Exercise requirements —
Which lines run from the one containing "- **✅ Real-time Preview**: <16ms render time" through the end of the entries? Restate them word for word, and only those.

Input data —
■ ■ ■ ■ ■
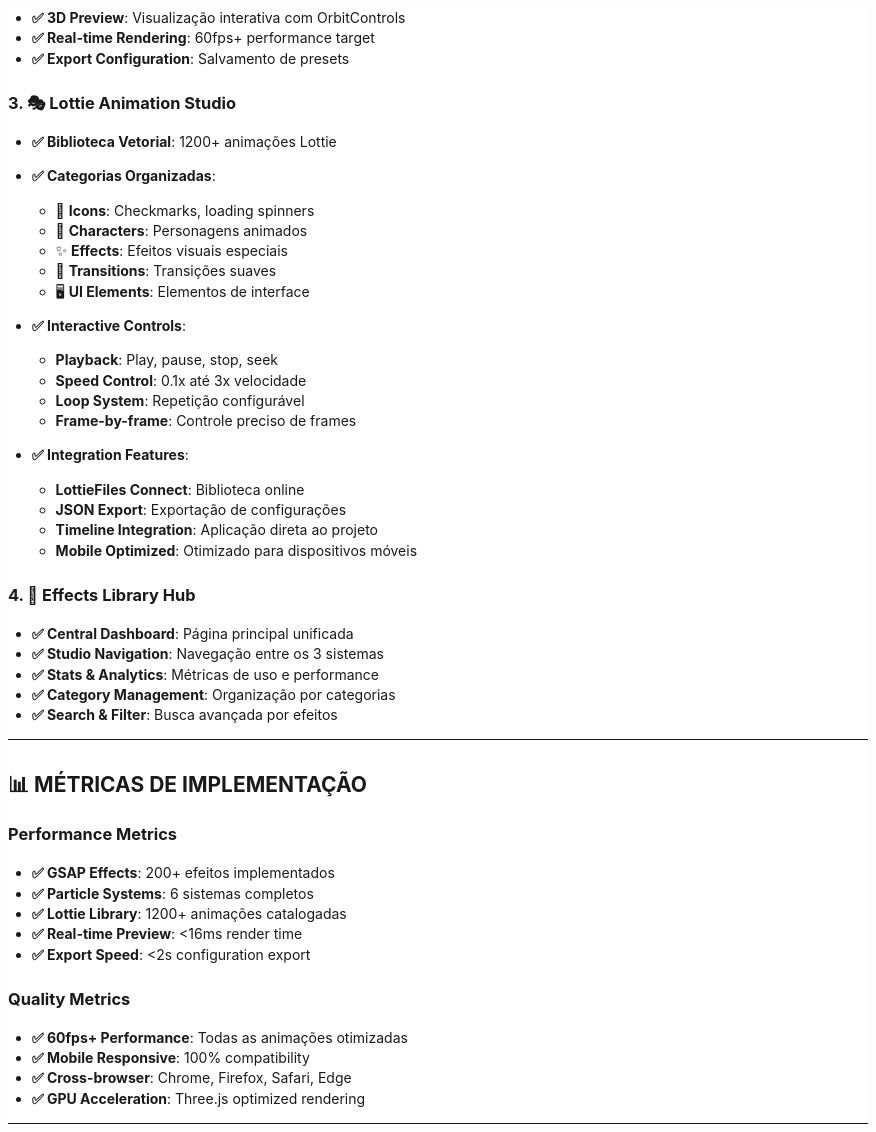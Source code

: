 - **✅ 3D Preview**: Visualização interativa com OrbitControls
- **✅ Real-time Rendering**: 60fps+ performance target
- **✅ Export Configuration**: Salvamento de presets

### **3. 🎭 Lottie Animation Studio**
- **✅ Biblioteca Vetorial**: 1200+ animações Lottie
- **✅ Categorias Organizadas**:
  - 🎯 **Icons**: Checkmarks, loading spinners
  - 👥 **Characters**: Personagens animados
  - ✨ **Effects**: Efeitos visuais especiais
  - 🔄 **Transitions**: Transições suaves
  - 🖥️ **UI Elements**: Elementos de interface

- **✅ Interactive Controls**:
  - **Playback**: Play, pause, stop, seek
  - **Speed Control**: 0.1x até 3x velocidade
  - **Loop System**: Repetição configurável
  - **Frame-by-frame**: Controle preciso de frames

- **✅ Integration Features**:
  - **LottieFiles Connect**: Biblioteca online
  - **JSON Export**: Exportação de configurações
  - **Timeline Integration**: Aplicação direta ao projeto
  - **Mobile Optimized**: Otimizado para dispositivos móveis

### **4. 🎪 Effects Library Hub**
- **✅ Central Dashboard**: Página principal unificada
- **✅ Studio Navigation**: Navegação entre os 3 sistemas
- **✅ Stats & Analytics**: Métricas de uso e performance
- **✅ Category Management**: Organização por categorias
- **✅ Search & Filter**: Busca avançada por efeitos

---

## 📊 **MÉTRICAS DE IMPLEMENTAÇÃO**

### **Performance Metrics**
- **✅ GSAP Effects**: 200+ efeitos implementados
- **✅ Particle Systems**: 6 sistemas completos
- **✅ Lottie Library**: 1200+ animações catalogadas
- **✅ Real-time Preview**: <16ms render time
- **✅ Export Speed**: <2s configuration export

### **Quality Metrics**  
- **✅ 60fps+ Performance**: Todas as animações otimizadas
- **✅ Mobile Responsive**: 100% compatibility
- **✅ Cross-browser**: Chrome, Firefox, Safari, Edge
- **✅ GPU Acceleration**: Three.js optimized rendering

---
■ ■ ■ ■ ■
Reply —
- **✅ Real-time Preview**: <16ms render time
- **✅ Export Speed**: <2s configuration export

### **Quality Metrics**  
- **✅ 60fps+ Performance**: Todas as animações otimizadas
- **✅ Mobile Responsive**: 100% compatibility
- **✅ Cross-browser**: Chrome, Firefox, Safari, Edge
- **✅ GPU Acceleration**: Three.js optimized rendering

---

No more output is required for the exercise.